L’autore tratta nell’opera le passioni e le debolezze che si ripercuotono sulla vita degli uomini nella dimensione terrena e non solo. Sacro e profano si mescolano, in un equilibrio perfetto armonizzato dal dialetto trilussiano dei personaggi. Proprio la lingua è infatti l’elemento fondamentale del successo dell’opera, in quanto riesce a trasmettere la semplicità e la quotidianità delle vicende raccontate cosicché i lettori, come pure gli spettatori, divengono parte attiva della rappresentazione.
I luoghi e i personaggi
Ambientata nel Novecento, epoca in cui il vicolo rappresentava un vero e proprio luogo d’incontro e scambio di opinioni tra i popolani, la storia si svolge in una piccola piazzetta di Roma su cui si affacciano un’antica osteria e una macelleria.

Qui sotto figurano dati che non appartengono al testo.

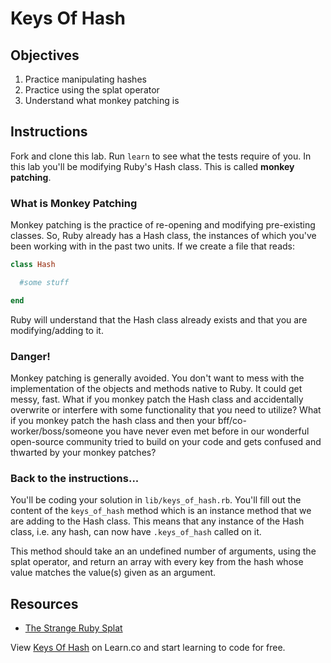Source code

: # Keys Of Hash

## Objectives

1. Practice manipulating hashes
2. Practice using the splat operator
3. Understand what monkey patching is

## Instructions

Fork and clone this lab. Run `learn` to see what the tests require of you. In this lab you'll be modifying Ruby's Hash class. This is called **monkey patching**.

### What is Monkey Patching

Monkey patching is the practice of re-opening and modifying pre-existing classes. So, Ruby already has a Hash class, the instances of which you've been working with in the past two units. If we create a file that reads:

```ruby
class Hash

  #some stuff

end
```

Ruby will understand that the Hash class already exists and that you are modifying/adding to it.

### Danger!

Monkey patching is generally avoided. You don't want to mess with the implementation of the objects and methods native to Ruby. It could get messy, fast. What if you monkey patch the Hash class and accidentally overwrite or interfere with some functionality that you need to utilize? What if you monkey patch the hash class and then your bff/co-worker/boss/someone you have never even met before in our wonderful open-source community tried to build on your code and gets confused and thwarted by your monkey patches?

### Back to the instructions...
You'll be coding your solution in `lib/keys_of_hash.rb`. You'll fill out the content of the `keys_of_hash` method which is an instance method that we are adding to the Hash class. This means that any instance of the Hash class, i.e. any hash, can now have `.keys_of_hash` called on it.

This method should take an an undefined number of arguments, using the splat operator, and return an array with every key from the hash whose value matches the value(s) given as an argument.

## Resources
* [The Strange Ruby Splat](https://endofline.wordpress.com/2011/01/21/the-strange-ruby-splat/)

<p data-visibility='hidden'>View <a href='https://learn.co/lessons/keys-of-hash' title='Keys Of Hash'>Keys Of Hash</a> on Learn.co and start learning to code for free.</p>
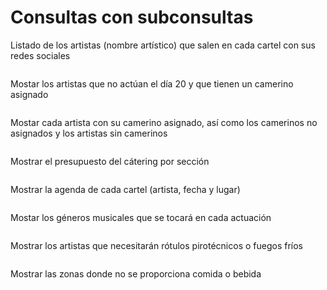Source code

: # Consultas con subconsultas
Listado de los artistas (nombre artístico) que salen en cada cartel con sus redes sociales
```sql
```
Mostar los artistas que no actúan el día 20 y que tienen un camerino asignado
```sql
```
Mostar cada artista con su camerino asignado, así como los camerinos no asignados y los artistas sin camerinos
```sql
```
Mostrar el presupuesto del cátering por sección
```sql
```
Mostrar la agenda de cada cartel (artista, fecha y lugar)
```sql
```
Mostar los géneros musicales que se tocará en cada actuación
```sql
```
Mostrar los artistas que necesitarán rótulos pirotécnicos o fuegos fríos
```sql
```
Mostrar las zonas donde no se proporciona comida o bebida
```sql
```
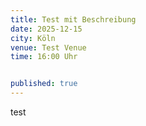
 ```yaml
---
title: Test mit Beschreibung
date: 2025-12-15
city: Köln
venue: Test Venue
time: 16:00 Uhr


published: true
---
```


test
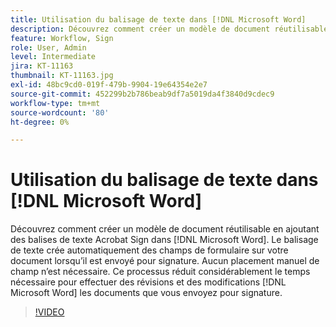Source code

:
 ```yaml
---
title: Utilisation du balisage de texte dans [!DNL Microsoft Word]
description: Découvrez comment créer un modèle de document réutilisable en ajoutant des balises de texte Acrobat Sign dans [!DNL Microsoft Word]
feature: Workflow, Sign
role: User, Admin
level: Intermediate
jira: KT-11163
thumbnail: KT-11163.jpg
exl-id: 48bc9cd0-019f-479b-9904-19e64354e2e7
source-git-commit: 452299b2b786beab9df7a5019da4f3840d9cdec9
workflow-type: tm+mt
source-wordcount: '80'
ht-degree: 0%

---
```


# Utilisation du balisage de texte dans [!DNL Microsoft Word]

Découvrez comment créer un modèle de document réutilisable en ajoutant des balises de texte Acrobat Sign dans [!DNL Microsoft Word]. Le balisage de texte crée automatiquement des champs de formulaire sur votre document lorsqu’il est envoyé pour signature. Aucun placement manuel de champ n’est nécessaire. Ce processus réduit considérablement le temps nécessaire pour effectuer des révisions et des modifications [!DNL Microsoft Word] les documents que vous envoyez pour signature.

>[!VIDEO](https://video.tv.adobe.com/v/3409482?quality=12&learn=on&hidetitle=true)
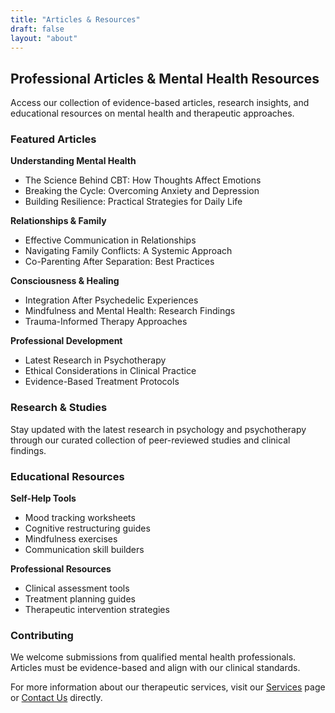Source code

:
 ```yaml
---
title: "Articles & Resources"
draft: false
layout: "about"
---
```


## Professional Articles & Mental Health Resources

Access our collection of evidence-based articles, research insights, and educational resources on mental health and therapeutic approaches.

### Featured Articles

**Understanding Mental Health**
- The Science Behind CBT: How Thoughts Affect Emotions
- Breaking the Cycle: Overcoming Anxiety and Depression
- Building Resilience: Practical Strategies for Daily Life

**Relationships & Family**
- Effective Communication in Relationships
- Navigating Family Conflicts: A Systemic Approach
- Co-Parenting After Separation: Best Practices

**Consciousness & Healing**
- Integration After Psychedelic Experiences
- Mindfulness and Mental Health: Research Findings
- Trauma-Informed Therapy Approaches

**Professional Development**
- Latest Research in Psychotherapy
- Ethical Considerations in Clinical Practice
- Evidence-Based Treatment Protocols

### Research & Studies

Stay updated with the latest research in psychology and psychotherapy through our curated collection of peer-reviewed studies and clinical findings.

### Educational Resources

**Self-Help Tools**
- Mood tracking worksheets
- Cognitive restructuring guides
- Mindfulness exercises
- Communication skill builders

**Professional Resources**
- Clinical assessment tools
- Treatment planning guides
- Therapeutic intervention strategies

### Contributing

We welcome submissions from qualified mental health professionals. Articles must be evidence-based and align with our clinical standards.

For more information about our therapeutic services, visit our [Services](../services/) page or [Contact Us](../contact/) directly.
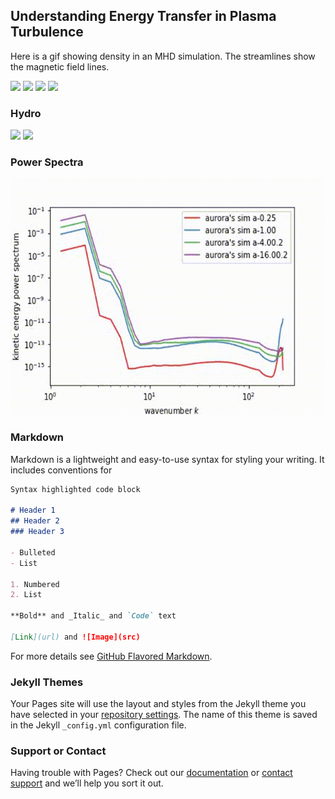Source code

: ## Understanding Energy Transfer in Plasma Turbulence

Here is a gif showing density in an MHD simulation. The streamlines show the magnetic field lines.

![](MHD-256.gif)
![](MHD_acceleration_x_x_movie.gif)
![](MHD_cell_centered_B_x_x_movie.gif)
![](MHD_velocity_x_x_movie.gif)

### Hydro

![](hydro_density_x_movie.gif)
![](hydro_velocity_x_x_movie.gif)

### Power Spectra

![](rhoU_Full_power_spectra.gif)

### Markdown

Markdown is a lightweight and easy-to-use syntax for styling your writing. It includes conventions for

```markdown
Syntax highlighted code block

# Header 1
## Header 2
### Header 3

- Bulleted
- List

1. Numbered
2. List

**Bold** and _Italic_ and `Code` text

[Link](url) and ![Image](src)
```

For more details see [GitHub Flavored Markdown](https://guides.github.com/features/mastering-markdown/).

### Jekyll Themes

Your Pages site will use the layout and styles from the Jekyll theme you have selected in your [repository settings](https://github.com/aurora-cossairt/msu-astro/settings). The name of this theme is saved in the Jekyll `_config.yml` configuration file.

### Support or Contact

Having trouble with Pages? Check out our [documentation](https://help.github.com/categories/github-pages-basics/) or [contact support](https://github.com/contact) and we’ll help you sort it out.

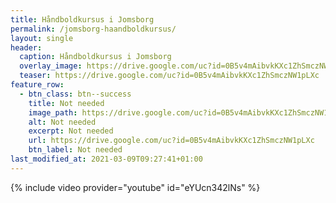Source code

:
 ```yaml
---
title: Håndboldkursus i Jomsborg
permalink: /jomsborg-haandboldkursus/
layout: single
header:
  caption: Håndboldkursus i Jomsborg
  overlay_image: https://drive.google.com/uc?id=0B5v4mAibvkKXc1ZhSmczNW1pLXc
  teaser: https://drive.google.com/uc?id=0B5v4mAibvkKXc1ZhSmczNW1pLXc
feature_row:
  - btn_class: btn--success
    title: Not needed
    image_path: https://drive.google.com/uc?id=0B5v4mAibvkKXc1ZhSmczNW1pLXc
    alt: Not needed
    excerpt: Not needed
    url: https://drive.google.com/uc?id=0B5v4mAibvkKXc1ZhSmczNW1pLXc
    btn_label: Not needed
last_modified_at: 2021-03-09T09:27:41+01:00
---
```

{% include video provider="youtube" id="eYUcn342lNs" %}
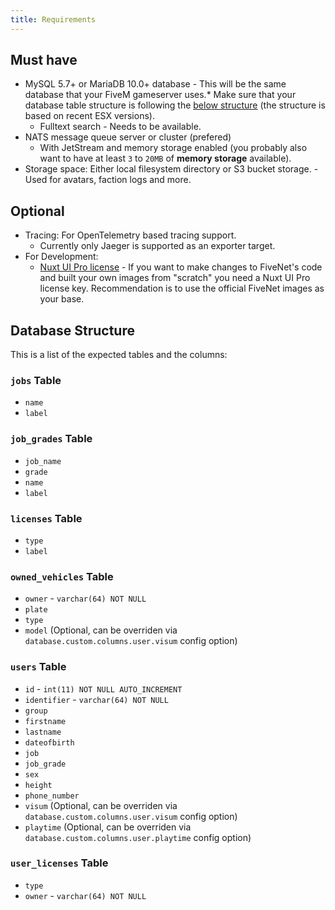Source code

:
 ```yaml
---
title: Requirements
---
```


## Must have

- MySQL 5.7+ or MariaDB 10.0+ database - This will be the same database that your FiveM gameserver uses.* Make sure that your database table structure is following the [below structure](#database) (the structure is based on recent ESX versions).
  - Fulltext search - Needs to be available.
- NATS message queue server or cluster (prefered)
    - With JetStream and memory storage enabled (you probably also want to have at least `3` to `20MB` of **memory storage** available).
- Storage space: Either local filesystem directory or S3 bucket storage. - Used for avatars, faction logs and more.

## Optional

- Tracing: For OpenTelemetry based tracing support.
    - Currently only Jaeger is supported as an exporter target.
- For Development:
    - [Nuxt UI Pro license](https://ui.nuxt.com/pro/pricing) - If you want to make changes to FiveNet's code and built your own images from "scratch" you need a Nuxt UI Pro license key. Recommendation is to use the official FiveNet images as your base.

## Database Structure

This is a list of the expected tables and the columns:

### `jobs` Table

- `name`
- `label`

### `job_grades` Table

- `job_name`
- `grade`
- `name`
- `label`

### `licenses` Table

- `type`
- `label`

### `owned_vehicles` Table

- `owner` - `varchar(64) NOT NULL`
- `plate`
- `type`
- `model` (Optional, can be overriden via `database.custom.columns.user.visum` config option)

### `users` Table

- `id` - `int(11) NOT NULL AUTO_INCREMENT`
- `identifier` - `varchar(64) NOT NULL`
- `group`
- `firstname`
- `lastname`
- `dateofbirth`
- `job`
- `job_grade`
- `sex`
- `height`
- `phone_number`
- `visum` (Optional, can be overriden via `database.custom.columns.user.visum` config option)
- `playtime` (Optional, can be overriden via `database.custom.columns.user.playtime` config option)

### `user_licenses` Table

- `type`
- `owner` - `varchar(64) NOT NULL`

L’“ostaria der gallo”, così chiamata per un grosso gallo in ferro battuto che sovrasta l’insegna, è gestita da “sor” Benedetto e “sora” Luisa, sempre intenta a risparmiare “bajocchi”; con loro vivono i figli Brigida, innamorata dello scansafatiche Anacleto, e Mimmo, che non vuol mai andare a “scola”.
Accanto all’osteria vivono il “macellaro sor” Giacomo, che non si rassegna all’abbandono della moglie, e la piccola Rosetta, stanca e insoddisfatta della vita che conduce.
La figura del mascalzone è incarnata da Glauco che truffa la povera suor Maria facendosi consegnare “le bussolette dell’offerte”, ovvero i soldi delle cassette delle offerte.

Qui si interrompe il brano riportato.